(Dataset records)
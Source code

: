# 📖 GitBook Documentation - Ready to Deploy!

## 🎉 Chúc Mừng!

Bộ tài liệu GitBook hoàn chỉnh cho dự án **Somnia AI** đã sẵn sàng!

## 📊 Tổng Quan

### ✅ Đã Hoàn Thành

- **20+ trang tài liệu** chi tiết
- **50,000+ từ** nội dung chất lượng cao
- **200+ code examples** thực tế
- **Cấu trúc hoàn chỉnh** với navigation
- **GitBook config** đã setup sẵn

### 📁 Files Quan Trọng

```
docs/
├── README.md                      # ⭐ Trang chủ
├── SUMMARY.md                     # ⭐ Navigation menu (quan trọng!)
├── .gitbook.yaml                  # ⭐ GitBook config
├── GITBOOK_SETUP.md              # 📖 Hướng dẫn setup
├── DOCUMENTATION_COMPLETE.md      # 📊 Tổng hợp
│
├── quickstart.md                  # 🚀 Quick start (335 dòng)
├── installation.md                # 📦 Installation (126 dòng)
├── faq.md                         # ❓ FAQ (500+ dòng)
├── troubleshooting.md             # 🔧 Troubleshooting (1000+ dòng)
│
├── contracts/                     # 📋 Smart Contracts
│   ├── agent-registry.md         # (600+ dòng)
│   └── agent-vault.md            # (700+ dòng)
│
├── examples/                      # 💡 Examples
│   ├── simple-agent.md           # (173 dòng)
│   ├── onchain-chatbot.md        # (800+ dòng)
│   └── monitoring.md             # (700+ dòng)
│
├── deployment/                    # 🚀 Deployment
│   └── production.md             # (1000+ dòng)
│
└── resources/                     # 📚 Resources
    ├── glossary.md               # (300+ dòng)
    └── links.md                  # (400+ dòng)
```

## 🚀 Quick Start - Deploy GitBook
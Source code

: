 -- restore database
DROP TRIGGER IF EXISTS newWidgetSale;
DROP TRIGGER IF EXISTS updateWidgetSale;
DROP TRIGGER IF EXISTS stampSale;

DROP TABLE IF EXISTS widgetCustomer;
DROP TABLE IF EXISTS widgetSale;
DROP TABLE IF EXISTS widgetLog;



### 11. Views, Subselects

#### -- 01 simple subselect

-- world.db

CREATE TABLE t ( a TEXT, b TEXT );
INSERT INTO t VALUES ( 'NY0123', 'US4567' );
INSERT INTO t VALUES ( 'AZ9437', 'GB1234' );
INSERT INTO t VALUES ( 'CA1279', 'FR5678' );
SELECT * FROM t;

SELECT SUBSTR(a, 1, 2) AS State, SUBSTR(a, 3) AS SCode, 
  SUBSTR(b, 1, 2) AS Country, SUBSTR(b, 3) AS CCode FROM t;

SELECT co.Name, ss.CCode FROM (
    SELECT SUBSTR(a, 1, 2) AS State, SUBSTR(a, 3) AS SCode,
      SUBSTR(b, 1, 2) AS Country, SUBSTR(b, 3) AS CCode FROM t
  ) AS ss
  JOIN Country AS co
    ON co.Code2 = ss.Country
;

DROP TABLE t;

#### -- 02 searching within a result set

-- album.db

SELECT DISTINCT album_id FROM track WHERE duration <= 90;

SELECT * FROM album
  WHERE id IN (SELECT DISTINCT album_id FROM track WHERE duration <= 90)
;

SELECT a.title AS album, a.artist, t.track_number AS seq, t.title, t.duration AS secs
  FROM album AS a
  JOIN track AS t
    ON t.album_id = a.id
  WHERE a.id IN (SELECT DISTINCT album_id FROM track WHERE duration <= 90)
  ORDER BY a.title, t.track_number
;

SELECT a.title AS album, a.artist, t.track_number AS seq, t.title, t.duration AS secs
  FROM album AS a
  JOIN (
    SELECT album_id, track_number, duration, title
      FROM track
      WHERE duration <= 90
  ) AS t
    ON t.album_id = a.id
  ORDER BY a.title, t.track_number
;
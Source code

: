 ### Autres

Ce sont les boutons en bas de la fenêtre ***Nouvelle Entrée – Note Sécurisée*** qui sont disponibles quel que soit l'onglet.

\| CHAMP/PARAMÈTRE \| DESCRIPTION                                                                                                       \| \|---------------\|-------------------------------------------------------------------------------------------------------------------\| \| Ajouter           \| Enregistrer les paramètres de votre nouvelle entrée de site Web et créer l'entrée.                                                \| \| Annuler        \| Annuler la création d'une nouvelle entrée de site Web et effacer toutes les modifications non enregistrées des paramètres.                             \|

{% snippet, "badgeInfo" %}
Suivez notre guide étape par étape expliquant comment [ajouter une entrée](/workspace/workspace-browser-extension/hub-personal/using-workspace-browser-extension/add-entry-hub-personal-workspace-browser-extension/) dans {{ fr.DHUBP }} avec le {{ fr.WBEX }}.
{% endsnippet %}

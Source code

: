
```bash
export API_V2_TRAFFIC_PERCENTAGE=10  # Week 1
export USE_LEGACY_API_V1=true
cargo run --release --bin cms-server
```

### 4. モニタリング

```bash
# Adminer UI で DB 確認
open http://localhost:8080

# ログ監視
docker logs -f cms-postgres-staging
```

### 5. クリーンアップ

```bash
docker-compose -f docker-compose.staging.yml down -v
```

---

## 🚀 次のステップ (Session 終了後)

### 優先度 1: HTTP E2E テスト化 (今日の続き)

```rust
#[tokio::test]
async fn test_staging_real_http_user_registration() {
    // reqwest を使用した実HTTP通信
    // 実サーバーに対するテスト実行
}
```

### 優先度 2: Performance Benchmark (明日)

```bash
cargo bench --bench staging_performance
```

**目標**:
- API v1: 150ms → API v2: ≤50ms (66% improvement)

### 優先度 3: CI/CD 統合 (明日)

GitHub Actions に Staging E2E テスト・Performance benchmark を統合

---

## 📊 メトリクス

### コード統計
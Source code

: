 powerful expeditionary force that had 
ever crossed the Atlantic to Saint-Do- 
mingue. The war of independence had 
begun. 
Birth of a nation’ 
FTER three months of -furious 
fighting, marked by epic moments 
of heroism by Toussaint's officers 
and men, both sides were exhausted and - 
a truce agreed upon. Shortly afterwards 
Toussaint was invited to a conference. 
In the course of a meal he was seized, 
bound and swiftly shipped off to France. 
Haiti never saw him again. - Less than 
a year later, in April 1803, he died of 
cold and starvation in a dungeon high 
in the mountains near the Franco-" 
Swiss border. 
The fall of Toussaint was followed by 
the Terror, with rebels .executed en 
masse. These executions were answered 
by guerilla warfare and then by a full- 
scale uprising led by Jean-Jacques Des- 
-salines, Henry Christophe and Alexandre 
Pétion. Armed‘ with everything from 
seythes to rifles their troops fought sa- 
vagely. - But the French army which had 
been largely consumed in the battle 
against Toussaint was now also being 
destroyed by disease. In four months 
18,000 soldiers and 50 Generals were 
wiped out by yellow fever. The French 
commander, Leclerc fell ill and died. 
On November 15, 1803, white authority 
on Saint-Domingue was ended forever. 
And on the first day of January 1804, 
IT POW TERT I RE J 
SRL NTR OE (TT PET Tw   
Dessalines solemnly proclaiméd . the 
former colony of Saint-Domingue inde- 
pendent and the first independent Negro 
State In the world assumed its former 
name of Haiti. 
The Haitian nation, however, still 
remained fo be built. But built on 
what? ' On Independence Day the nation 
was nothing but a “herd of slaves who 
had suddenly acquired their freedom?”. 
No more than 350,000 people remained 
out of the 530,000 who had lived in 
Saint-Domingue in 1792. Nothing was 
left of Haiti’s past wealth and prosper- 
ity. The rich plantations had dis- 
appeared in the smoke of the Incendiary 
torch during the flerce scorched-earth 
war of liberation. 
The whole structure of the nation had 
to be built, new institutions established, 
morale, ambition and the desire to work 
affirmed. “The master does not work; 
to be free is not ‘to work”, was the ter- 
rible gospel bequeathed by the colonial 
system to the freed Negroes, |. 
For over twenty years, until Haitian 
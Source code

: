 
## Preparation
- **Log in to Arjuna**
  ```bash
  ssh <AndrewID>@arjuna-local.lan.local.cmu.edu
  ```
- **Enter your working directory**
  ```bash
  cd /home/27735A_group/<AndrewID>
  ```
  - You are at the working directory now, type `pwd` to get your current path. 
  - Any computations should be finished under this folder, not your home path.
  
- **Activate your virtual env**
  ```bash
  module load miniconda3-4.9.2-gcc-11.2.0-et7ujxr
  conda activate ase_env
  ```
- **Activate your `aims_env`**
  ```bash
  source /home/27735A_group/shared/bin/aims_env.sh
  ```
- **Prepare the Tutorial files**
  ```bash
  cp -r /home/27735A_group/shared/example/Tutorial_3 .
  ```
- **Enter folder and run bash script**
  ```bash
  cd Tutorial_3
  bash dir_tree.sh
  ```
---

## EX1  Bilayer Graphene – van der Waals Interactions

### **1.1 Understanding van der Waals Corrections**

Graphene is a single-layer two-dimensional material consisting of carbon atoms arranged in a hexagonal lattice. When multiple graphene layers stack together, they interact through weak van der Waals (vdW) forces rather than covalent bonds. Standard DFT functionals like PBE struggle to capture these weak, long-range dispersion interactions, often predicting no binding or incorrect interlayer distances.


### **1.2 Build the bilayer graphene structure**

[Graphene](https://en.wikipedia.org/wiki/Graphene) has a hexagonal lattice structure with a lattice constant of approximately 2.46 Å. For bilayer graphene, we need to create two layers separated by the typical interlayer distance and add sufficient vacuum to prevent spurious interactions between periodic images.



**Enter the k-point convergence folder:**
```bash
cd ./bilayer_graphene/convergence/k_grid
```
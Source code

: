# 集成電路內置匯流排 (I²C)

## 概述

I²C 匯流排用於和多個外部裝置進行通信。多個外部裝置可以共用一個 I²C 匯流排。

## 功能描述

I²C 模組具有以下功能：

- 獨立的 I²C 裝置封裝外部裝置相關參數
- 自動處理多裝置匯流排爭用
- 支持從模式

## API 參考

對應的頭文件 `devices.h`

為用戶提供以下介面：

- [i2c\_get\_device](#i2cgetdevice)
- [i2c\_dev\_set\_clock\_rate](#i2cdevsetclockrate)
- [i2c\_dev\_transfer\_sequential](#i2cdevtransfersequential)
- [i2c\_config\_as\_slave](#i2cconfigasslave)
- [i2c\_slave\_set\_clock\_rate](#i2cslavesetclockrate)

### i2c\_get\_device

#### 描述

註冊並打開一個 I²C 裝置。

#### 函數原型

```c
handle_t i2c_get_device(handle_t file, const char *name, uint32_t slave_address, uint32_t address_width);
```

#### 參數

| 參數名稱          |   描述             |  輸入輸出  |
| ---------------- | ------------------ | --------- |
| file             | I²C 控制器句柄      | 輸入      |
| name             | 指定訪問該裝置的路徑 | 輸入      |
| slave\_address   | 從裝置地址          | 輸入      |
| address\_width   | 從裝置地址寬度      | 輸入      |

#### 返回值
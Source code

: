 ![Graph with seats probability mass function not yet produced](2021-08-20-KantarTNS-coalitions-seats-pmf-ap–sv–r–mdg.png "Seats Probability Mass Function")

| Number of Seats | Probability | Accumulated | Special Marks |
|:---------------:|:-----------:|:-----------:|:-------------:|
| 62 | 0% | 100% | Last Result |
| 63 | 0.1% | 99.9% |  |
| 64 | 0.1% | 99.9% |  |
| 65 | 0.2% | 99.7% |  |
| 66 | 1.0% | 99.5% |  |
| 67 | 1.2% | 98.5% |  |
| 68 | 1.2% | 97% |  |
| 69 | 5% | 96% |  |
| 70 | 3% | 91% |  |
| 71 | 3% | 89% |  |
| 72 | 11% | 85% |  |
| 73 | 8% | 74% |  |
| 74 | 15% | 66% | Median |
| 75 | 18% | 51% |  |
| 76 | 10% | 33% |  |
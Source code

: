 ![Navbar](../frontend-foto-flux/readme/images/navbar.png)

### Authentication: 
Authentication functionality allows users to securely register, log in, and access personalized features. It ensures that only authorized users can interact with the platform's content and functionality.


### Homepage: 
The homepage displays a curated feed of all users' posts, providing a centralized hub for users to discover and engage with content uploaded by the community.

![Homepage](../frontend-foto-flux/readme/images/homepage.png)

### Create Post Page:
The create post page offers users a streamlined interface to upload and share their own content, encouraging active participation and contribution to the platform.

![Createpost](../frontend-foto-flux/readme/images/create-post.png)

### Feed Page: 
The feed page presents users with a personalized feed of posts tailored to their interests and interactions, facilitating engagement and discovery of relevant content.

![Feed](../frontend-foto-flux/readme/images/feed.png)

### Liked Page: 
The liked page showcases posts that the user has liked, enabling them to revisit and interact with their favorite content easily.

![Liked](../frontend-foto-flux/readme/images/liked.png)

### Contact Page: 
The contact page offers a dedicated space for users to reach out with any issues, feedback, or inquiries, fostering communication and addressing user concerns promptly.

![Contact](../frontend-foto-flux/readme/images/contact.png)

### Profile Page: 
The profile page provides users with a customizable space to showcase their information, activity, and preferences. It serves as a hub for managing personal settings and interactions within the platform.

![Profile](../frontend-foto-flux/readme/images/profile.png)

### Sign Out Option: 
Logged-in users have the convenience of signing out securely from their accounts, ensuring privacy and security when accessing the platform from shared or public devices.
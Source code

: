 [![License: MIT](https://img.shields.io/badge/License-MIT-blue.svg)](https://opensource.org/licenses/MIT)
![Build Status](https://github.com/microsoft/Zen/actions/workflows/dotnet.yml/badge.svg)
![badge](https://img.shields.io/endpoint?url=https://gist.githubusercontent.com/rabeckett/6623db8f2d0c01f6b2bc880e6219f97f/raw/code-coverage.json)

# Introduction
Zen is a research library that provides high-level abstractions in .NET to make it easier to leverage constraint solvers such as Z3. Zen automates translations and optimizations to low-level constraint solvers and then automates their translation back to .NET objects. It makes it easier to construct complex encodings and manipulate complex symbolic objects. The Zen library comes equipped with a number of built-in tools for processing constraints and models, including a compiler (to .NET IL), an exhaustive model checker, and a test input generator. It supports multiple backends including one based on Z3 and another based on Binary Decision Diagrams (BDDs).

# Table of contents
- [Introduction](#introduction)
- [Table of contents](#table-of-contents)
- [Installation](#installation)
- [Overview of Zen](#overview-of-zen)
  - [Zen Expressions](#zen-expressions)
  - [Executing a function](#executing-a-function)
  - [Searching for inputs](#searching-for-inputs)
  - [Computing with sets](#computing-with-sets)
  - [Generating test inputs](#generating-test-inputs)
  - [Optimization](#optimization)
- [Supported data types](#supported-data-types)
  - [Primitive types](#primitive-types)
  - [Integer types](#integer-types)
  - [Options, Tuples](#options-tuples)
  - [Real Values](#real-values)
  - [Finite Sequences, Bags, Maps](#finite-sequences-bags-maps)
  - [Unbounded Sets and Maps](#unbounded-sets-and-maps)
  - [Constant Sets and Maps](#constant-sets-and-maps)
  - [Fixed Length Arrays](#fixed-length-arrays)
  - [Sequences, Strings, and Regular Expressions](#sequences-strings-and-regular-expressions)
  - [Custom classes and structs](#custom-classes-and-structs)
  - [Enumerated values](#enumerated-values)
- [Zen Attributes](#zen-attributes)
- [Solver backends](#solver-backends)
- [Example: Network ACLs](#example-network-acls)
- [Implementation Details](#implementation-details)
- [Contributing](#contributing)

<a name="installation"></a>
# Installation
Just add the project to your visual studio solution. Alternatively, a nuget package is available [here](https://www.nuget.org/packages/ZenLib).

Exercise brief:
Filtering the entries above by the word "AndrewID", copy each line that matches.

Exercise result:
  ssh <AndrewID>@arjuna-local.lan.local.cmu.edu
  cd /home/27735A_group/<AndrewID>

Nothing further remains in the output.